Arrieta is advised that this is a final decision ending his case in this Court. If Arrieta wishes to appeal, then he must file a notice of appeal with this Court within 30 days of the entry of judgment. See Fed. R. App. P. 4(a)(1). Arrieta need not bring a motion to reconsider to preserve his appellate rights. But if Arrieta wishes the Court to reconsider its judgment, then he may file a motion under Federal Rule of Civil Procedure 59(e) or 60(b). Any Rule 59(e) motion must be filed within 28 days of the entry of this judgment. Fed.R.Civ.P. 59(e). The time to file a motion pursuant to Rule 59(e) cannot be extended. Fed.R.Civ.P. 6(b)(2). A timely Rule 59(e) motion suspends the deadline for filing an appeal until the Rule 59(e) motion is ruled on. Fed. R. App. P. 4(a)(4)(A)(iv). Any Rule 60(b) motion must be filed within a reasonable time and, if seeking relief under Rule 60(b)(1), (2), or (3), must be filed no more than one year after entry of the judgment or order. Fed.R.Civ.P. 60(c)(1).
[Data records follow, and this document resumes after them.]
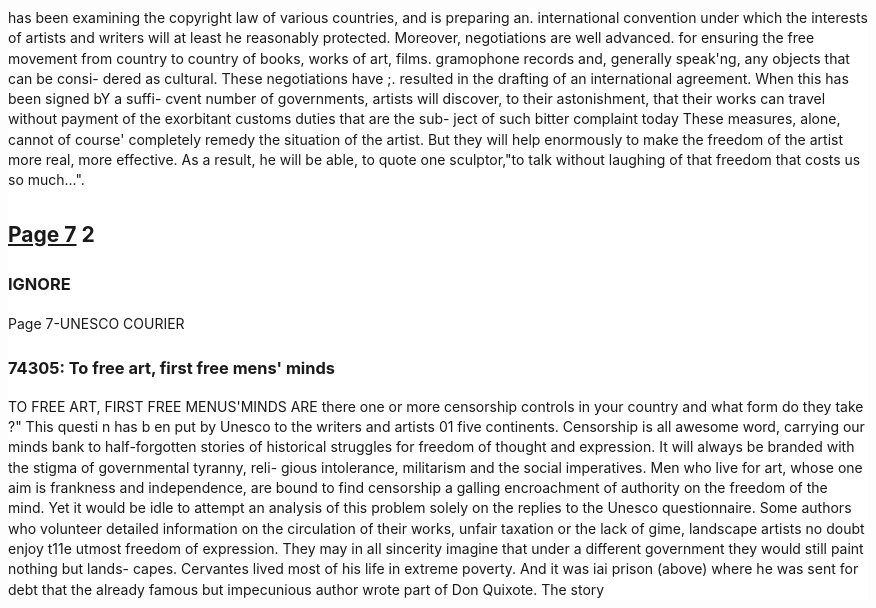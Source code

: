 has been examining the copyright law of
various countries, and is preparing an.
international convention under which the
interests of artists and writers will at least
he reasonably protected.
Moreover, negotiations are well advanced.
for ensuring the free movement from
country to country of books, works of art,
films. gramophone records and, generally
speak'ng, any objects that can be consi-
dered as cultural. These negotiations have ;.
resulted in the drafting of an international
agreement.
When this has been signed bY a suffi-
cvent number of governments, artists will
discover, to their astonishment, that their
works can travel without payment of the
exorbitant customs duties that are the sub-
ject of such bitter complaint today
These measures, alone, cannot of course'
completely remedy the situation of the
artist. But they will help enormously to
make the freedom of the artist more real,
more effective. As a result, he will be
able, to quote one sculptor,"to talk without
laughing of that freedom that costs us so
much...".

## [Page 7](https://demo.humlab.umu.se/courier/081286engo.pdf#page=7) 2

### IGNORE

Page 7-UNESCO COURIER

### 74305: To free art, first free mens' minds

TO FREE ART, FIRST FREE
MENUS'MINDS
ARE there one or more censorship controls in your country and what
form do they take ?"
This questi n has b en put by Unesco to the writers and artists
01 five continents. Censorship is all awesome word, carrying our
minds bank to half-forgotten stories of historical struggles for freedom of
thought and expression.
It will always be branded with the stigma of governmental tyranny, reli-
gious intolerance, militarism and the social imperatives. Men who live for
art, whose one aim is frankness and independence, are bound to find
censorship a galling encroachment of authority on the freedom of the mind.
Yet it would be idle to attempt an
analysis of this problem solely on the
replies to the Unesco questionnaire.
Some authors who volunteer detailed
information on the circulation of their
works, unfair taxation or the lack of
gime, landscape artists no doubt enjoy
t11e utmost freedom of expression.
They may in all sincerity imagine
that under a different government they
would still paint nothing but lands-
capes.
Cervantes lived most of his life in extreme poverty. And it was iai prison (above) where he was
sent for debt that the already famous but impecunious author wrote part of Don Quixote. The story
The time to file a Rule 60(b) motion too cannot be extended. Fed.R.Civ.P. 6(b)(2). A Rule 60(b) motion suspends the deadline for filing an appeal until the Rule 60(b) motion is ruled upon only if the motion is filed within 28 days of the entry of judgment. See Fed. R. App. P. 4(a)(4)(A)(vi). To repeat, however, if Arrieta just wants to appeal to the denial of the habeas petition, he must file the notice of appeal within 30 days of entry of the judgment.
The Clerk is instructed to: (1) update the docket to reflect Respondent David Mitchell is the Warden, Pinckneyville Correctional Center; and (2) enter a Rule 58 judgment in favor of Respondent and against Arrieta. The tracking status hearing of June 2, 2023, is vacated.